Il punto di vista di Bacheca su Cupinoro • Terzo Binario News

Il punto di vista di Bacheca su Cupinoro

Ott 17, 2013 | Santa Marinella

ROBERTO-BACHECA_Il Sindaco di Santa Marinella Roberto Bacheca, ha partecipato ieri pomeriggio ad un incontro svoltosi nell’Aula Consiliare di Ladispoli ed organizzato da Centro Mare Radio dedicato al tema rifiuti e la situazione che coinvolge la discarica di Cupinoro.

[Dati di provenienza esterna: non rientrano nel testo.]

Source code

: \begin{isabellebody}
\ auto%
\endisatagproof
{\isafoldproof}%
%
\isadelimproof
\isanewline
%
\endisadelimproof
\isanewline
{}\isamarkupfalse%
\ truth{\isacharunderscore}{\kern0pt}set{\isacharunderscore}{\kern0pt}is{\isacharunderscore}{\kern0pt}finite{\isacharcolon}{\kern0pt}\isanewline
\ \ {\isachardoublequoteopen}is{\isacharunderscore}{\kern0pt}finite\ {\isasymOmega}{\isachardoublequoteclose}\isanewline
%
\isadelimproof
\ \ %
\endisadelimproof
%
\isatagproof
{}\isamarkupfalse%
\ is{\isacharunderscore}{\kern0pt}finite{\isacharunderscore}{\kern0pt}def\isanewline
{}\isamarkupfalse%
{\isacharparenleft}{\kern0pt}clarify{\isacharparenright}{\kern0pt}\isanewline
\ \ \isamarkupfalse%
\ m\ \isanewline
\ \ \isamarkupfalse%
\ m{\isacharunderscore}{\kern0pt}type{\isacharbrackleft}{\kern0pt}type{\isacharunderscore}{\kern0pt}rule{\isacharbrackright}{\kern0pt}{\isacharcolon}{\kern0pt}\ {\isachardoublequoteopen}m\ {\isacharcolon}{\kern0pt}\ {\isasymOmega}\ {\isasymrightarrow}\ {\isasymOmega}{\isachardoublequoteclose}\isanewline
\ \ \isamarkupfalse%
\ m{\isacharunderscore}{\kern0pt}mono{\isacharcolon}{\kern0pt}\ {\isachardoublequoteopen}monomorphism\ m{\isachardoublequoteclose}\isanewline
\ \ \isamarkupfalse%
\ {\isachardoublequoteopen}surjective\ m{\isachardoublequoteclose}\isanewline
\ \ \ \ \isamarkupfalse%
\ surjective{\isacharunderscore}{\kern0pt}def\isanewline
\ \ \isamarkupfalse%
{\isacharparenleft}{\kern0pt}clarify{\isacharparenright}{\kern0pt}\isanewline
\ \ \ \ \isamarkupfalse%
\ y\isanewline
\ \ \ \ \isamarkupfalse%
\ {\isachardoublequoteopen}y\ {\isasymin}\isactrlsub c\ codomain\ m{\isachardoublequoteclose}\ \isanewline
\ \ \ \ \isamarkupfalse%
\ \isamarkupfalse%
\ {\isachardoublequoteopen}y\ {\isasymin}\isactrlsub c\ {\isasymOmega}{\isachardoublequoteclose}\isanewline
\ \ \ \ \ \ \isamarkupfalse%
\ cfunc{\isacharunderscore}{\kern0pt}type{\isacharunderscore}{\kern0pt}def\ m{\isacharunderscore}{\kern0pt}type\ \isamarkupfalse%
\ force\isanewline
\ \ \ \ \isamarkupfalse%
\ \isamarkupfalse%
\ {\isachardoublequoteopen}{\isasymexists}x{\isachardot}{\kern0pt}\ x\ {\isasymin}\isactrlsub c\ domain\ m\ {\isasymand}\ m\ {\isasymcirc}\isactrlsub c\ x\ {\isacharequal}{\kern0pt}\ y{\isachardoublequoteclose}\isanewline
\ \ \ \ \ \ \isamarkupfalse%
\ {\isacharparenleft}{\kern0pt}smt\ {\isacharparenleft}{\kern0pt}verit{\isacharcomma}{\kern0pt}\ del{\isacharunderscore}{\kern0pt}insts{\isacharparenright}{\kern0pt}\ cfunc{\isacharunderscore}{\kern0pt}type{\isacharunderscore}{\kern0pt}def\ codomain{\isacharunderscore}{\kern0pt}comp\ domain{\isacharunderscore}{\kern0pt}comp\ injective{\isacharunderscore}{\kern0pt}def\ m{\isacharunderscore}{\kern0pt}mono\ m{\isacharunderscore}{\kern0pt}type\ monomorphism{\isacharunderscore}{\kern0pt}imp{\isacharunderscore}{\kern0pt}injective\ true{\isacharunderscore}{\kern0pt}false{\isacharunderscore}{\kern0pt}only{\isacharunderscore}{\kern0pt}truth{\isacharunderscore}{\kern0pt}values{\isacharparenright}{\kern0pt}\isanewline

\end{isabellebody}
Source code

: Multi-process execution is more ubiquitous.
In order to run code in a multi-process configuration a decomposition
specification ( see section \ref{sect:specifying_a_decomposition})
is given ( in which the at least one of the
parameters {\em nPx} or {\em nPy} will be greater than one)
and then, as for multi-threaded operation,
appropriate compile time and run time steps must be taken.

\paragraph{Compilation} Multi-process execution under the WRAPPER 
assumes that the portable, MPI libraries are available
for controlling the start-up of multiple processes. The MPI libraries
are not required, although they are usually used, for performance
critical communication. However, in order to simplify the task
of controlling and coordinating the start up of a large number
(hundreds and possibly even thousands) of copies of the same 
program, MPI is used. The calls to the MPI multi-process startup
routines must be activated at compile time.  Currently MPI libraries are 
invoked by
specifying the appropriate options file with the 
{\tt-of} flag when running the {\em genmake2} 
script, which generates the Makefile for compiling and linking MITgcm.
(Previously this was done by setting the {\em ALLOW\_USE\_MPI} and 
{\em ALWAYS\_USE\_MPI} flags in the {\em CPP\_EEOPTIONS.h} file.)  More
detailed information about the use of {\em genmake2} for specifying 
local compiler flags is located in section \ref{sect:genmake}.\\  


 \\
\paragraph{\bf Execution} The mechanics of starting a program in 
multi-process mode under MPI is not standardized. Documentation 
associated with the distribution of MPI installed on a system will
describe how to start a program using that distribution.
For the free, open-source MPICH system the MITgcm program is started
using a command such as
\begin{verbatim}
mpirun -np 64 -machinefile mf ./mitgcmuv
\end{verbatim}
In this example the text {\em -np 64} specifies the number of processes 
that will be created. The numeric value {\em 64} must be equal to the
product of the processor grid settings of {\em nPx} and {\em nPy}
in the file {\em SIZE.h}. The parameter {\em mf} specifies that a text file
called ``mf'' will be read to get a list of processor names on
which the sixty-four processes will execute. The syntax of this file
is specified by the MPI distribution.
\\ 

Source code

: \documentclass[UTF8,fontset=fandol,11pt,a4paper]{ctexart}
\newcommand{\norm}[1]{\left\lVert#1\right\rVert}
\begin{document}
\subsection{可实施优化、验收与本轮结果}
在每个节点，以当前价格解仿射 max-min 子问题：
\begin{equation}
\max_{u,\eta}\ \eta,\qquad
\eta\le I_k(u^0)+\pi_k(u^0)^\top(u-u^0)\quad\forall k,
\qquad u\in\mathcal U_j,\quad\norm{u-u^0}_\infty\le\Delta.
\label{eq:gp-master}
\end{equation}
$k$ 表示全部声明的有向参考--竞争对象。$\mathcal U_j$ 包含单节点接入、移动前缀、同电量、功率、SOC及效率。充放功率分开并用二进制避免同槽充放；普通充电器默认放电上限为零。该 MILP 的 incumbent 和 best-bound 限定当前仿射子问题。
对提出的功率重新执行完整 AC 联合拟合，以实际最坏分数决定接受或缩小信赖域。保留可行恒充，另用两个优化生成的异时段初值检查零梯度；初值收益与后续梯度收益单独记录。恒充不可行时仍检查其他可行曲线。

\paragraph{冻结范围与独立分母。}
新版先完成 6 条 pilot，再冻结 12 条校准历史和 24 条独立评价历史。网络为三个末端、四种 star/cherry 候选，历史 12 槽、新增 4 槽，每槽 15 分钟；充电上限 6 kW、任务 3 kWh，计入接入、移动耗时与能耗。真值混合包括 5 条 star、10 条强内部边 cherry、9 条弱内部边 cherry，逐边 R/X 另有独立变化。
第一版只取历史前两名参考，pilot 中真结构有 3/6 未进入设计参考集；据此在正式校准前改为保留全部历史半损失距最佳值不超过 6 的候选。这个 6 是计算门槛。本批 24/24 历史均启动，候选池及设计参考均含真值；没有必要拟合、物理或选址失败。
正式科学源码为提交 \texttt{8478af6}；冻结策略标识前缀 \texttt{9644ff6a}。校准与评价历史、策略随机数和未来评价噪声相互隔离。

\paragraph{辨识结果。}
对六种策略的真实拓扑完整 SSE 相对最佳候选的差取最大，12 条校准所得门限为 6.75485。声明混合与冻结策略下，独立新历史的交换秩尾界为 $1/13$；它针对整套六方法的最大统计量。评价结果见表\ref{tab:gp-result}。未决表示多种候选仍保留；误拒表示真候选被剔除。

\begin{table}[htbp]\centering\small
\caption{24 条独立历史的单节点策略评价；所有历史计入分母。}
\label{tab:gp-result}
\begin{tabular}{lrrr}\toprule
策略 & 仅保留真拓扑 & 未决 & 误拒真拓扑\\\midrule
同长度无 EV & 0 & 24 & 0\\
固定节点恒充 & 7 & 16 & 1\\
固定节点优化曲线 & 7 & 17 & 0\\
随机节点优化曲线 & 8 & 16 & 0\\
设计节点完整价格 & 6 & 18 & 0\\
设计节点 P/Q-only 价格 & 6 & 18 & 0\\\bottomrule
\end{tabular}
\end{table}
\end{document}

Alla serata moderata da Fabio Bellucci e Emanuele Rossi hanno partecipato anche il Sindaco di Cerveteri Alessio Pascucci, quello di Ladispoli, Crescenzo Paliotta, quello di Bracciano Giuliano Sala e numerosi rappresentanti dei comitati cittadini, contrari all’ipotesi di ampliamento della discarica di Cupinoro.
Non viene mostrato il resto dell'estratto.